Ni que decir tiene, que este dañino asunto no puede equiparase al espeluznante aumento de muertes en carretera, las grandes tramas de corrupción, el terrorismo, o las mujeres asesinadas por sus verdugos, o `compañeros sentimentales`, como se les llama ahora, pero cada cosa en sus justos términos. Cuando alguien llega a su casa (ya sea de campo o no) y se encuentra con la puerta descerrajada, alguna ventana arrancada de cuajo y el interior con el suelo lleno de enseres pisoteados y rotos, no siente ganas, precisamente, de ponerse a bailar unas sevillanas, créanme, que yo he sufrido la experiencia cuatro veces en menos de un año. Seguido del trance viene la intervención inmediata de la guardia Civil (cuya actuación es intachable) para hacer la inspección ocular. Los agentes se muestran respetuosos y comprensivos de nuestra rabia y desamparo, sobre todo cuando ya nos consideran `clientes´ habituales (yo ya lo soy en los cuarteles de la Benemérita de Ibi y Castalla, ya que si se amontonan las denuncias que tengo formuladas, semejarían una baraja de naipes. No digo que los jueces mandaran a estos sorches a la cárcel, donde más que regenerarse aprenderían cosas que ignoraban, pero alguna que otra semanita de limpiar cunetas y desbrozar pinares no les vendría nada mal, eso sí, costeándoles la comida de cada día, que siempre sería mejor que el rancho de `la trena`.

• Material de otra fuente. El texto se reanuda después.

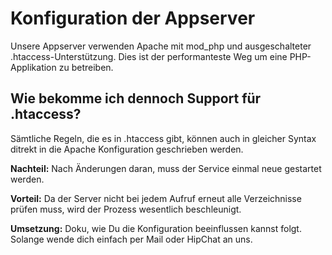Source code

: # Konfiguration der Appserver

Unsere Appserver verwenden Apache mit mod_php und ausgeschalteter .htaccess-Unterstützung.
Dies ist der performanteste Weg um eine PHP-Applikation zu betreiben.

## Wie bekomme ich dennoch Support für .htaccess?
Sämtliche Regeln, die es in .htaccess gibt, können auch in gleicher Syntax ditrekt in die Apache Konfiguration geschrieben werden.

**Nachteil:** Nach Änderungen daran, muss der Service einmal neue gestartet werden.

**Vorteil:** Da der Server nicht bei jedem Aufruf erneut alle Verzeichnisse prüfen muss, wird der Prozess wesentlich beschleunigt.

**Umsetzung:** Doku, wie Du die Konfiguration beeinflussen kannst folgt. Solange wende dich einfach per Mail oder HipChat an uns.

¿Que a todo llega uno a acostumbrarse? No es cierto. ¿Que a hay que resignarse ante lo inevitable? Ni de coña. A la fuerza ahorcan; el derecho y la obligación de defenderse y defender uno su casa (aunque ésta sea una humilde barraca) Es inalienable, tan legítimo como el preciado bien de respirar. Ante el absoluto desamparo en que me encuentro, he adoptado el método de no cambiar más cerraduras: me limito a atar las puertas con un simple cordel, en forma de lazo, eso sí, para que los cacos lo tengan fácil. Esto me ha supuesto un considerable ahorro en cerraduras y reparación de ventanas.
Estos resultados me están animando a proponer a las autoridades ¿competentes? Digamos responsables de estos asuntos. Proponerles, digo, que nos eximan de pagar impuestos de las casetas. Ese dinero, los propietarios lo ofreceríamos a los ladrones a cambio de que respetaran nuestras modestas propiedades. Todo sería cuestión de intentarlo. Puede que sea esta una propuesta de locos, pero la de la resignación es de tontos, supone, a mi juicio, estar admitiendo que se nos viole en nuestros derechos, y encima se nos haga pagar la vaselina.